■ **What to do**
Scan the records for the string "getall", then copy each line that has it.

________

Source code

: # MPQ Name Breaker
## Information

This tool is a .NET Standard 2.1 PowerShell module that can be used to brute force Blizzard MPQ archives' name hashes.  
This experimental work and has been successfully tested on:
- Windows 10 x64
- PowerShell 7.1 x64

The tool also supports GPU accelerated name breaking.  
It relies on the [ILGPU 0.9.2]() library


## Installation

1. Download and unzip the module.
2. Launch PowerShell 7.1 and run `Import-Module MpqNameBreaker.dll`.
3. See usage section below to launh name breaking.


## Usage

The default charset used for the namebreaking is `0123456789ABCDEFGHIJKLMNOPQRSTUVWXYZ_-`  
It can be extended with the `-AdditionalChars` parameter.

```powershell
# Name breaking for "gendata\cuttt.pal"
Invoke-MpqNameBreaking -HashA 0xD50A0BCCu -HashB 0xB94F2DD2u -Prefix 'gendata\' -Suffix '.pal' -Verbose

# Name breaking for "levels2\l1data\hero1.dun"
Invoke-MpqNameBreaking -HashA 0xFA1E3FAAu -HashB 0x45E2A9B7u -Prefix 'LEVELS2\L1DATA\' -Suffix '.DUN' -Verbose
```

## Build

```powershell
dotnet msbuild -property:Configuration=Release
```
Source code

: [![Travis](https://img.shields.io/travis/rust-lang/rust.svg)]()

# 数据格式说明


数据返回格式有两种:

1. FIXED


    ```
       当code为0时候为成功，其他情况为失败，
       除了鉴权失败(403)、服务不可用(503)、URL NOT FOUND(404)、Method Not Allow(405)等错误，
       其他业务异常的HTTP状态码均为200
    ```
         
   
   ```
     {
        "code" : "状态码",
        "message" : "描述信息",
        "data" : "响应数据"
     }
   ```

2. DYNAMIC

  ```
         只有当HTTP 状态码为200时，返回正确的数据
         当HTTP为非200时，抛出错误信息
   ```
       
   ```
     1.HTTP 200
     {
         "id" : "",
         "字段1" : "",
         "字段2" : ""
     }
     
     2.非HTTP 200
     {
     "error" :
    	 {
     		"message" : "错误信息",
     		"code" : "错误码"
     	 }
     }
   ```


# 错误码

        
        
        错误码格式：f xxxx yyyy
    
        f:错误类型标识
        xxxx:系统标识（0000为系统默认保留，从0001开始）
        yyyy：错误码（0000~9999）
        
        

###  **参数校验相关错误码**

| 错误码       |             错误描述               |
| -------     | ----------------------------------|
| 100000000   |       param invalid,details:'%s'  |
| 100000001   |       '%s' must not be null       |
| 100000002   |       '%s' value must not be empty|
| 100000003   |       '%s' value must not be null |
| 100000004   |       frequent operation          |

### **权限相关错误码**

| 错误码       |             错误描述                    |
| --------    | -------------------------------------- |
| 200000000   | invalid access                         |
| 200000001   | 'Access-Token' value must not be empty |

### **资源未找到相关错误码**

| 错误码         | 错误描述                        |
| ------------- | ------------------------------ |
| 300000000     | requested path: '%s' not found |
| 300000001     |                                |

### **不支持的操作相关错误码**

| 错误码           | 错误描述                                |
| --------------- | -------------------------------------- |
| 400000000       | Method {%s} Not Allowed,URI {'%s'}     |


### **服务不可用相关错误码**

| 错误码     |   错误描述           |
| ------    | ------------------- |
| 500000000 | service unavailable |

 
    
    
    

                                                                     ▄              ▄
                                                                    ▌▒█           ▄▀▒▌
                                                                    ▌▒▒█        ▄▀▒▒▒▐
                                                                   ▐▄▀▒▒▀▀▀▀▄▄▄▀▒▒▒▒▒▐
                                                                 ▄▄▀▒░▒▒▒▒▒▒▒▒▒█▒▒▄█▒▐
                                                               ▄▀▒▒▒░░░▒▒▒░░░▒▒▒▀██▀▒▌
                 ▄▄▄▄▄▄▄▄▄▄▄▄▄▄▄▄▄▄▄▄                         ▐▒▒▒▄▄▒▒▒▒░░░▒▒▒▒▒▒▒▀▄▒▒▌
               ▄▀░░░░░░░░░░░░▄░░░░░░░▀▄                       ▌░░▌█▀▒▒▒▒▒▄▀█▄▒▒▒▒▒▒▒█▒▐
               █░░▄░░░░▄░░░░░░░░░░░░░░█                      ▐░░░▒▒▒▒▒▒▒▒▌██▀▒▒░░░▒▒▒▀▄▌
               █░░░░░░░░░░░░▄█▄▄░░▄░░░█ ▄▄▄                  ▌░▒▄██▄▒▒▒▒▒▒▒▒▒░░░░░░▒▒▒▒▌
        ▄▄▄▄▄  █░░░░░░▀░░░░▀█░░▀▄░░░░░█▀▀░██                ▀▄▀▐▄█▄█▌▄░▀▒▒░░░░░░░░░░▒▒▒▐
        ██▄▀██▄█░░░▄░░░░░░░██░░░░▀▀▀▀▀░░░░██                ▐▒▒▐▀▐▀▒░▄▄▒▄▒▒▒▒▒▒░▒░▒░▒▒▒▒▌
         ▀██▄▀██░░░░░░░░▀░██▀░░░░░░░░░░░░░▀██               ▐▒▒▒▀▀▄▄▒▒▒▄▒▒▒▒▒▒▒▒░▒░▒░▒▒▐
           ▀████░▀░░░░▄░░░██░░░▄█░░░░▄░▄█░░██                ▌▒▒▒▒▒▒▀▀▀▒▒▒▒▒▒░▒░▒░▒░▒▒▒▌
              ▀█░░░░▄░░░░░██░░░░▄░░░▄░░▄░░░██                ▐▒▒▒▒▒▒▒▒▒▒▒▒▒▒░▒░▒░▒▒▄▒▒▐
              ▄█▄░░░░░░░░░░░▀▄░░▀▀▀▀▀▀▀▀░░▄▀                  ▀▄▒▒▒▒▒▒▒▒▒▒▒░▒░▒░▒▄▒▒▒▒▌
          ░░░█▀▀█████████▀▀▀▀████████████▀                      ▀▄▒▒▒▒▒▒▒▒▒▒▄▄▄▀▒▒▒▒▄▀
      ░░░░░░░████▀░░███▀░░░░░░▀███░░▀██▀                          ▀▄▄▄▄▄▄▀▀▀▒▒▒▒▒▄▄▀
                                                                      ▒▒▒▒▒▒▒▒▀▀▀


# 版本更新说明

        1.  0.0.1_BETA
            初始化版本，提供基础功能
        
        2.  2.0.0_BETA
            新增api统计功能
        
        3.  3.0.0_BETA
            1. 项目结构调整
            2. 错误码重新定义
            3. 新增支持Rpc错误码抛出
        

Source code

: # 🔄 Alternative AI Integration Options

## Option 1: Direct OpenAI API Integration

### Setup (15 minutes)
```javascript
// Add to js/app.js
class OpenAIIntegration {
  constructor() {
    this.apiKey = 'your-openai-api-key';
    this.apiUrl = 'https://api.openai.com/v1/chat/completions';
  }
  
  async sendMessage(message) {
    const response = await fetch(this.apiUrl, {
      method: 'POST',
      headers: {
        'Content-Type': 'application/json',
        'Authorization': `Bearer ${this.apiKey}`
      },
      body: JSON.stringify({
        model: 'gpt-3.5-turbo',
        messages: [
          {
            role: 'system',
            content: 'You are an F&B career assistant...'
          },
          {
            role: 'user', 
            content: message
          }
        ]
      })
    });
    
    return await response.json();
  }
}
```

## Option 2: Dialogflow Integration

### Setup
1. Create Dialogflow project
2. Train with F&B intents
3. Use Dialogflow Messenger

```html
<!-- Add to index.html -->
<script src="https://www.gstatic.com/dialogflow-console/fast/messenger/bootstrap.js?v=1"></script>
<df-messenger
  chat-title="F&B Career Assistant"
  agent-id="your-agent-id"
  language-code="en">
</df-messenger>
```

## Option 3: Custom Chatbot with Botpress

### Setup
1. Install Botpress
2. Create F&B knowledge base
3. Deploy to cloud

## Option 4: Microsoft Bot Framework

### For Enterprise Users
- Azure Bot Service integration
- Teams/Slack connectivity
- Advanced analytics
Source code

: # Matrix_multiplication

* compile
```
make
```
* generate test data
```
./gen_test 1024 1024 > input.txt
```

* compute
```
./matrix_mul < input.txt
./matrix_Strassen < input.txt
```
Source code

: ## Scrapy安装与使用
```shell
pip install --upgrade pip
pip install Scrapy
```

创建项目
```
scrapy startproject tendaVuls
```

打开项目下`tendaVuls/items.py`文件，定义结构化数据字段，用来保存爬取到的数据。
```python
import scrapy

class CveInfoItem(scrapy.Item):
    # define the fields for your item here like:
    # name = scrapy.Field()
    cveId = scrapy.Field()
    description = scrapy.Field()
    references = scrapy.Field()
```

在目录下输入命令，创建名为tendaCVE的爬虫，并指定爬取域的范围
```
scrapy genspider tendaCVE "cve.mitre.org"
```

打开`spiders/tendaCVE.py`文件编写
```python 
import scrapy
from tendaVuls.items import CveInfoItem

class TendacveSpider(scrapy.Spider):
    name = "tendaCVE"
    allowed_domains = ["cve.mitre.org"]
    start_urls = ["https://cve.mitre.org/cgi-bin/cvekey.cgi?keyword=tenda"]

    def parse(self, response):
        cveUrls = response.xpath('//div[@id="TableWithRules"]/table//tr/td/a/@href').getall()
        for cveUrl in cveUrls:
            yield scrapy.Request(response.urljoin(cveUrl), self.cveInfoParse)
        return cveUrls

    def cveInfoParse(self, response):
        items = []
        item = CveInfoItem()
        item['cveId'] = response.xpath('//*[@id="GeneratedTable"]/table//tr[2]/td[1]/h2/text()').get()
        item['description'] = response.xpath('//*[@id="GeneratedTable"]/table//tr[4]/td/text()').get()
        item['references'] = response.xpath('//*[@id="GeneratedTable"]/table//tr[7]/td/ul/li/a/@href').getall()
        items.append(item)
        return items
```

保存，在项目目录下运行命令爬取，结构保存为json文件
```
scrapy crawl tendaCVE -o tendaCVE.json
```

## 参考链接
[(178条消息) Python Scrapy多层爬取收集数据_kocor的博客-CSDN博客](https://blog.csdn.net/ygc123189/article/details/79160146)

________

■ **Solution below**
        cveUrls = response.xpath('//div[@id="TableWithRules"]/table//tr/td/a/@href').getall()
        item['references'] = response.xpath('//*[@id="GeneratedTable"]/table//tr[7]/td/ul/li/a/@href').getall()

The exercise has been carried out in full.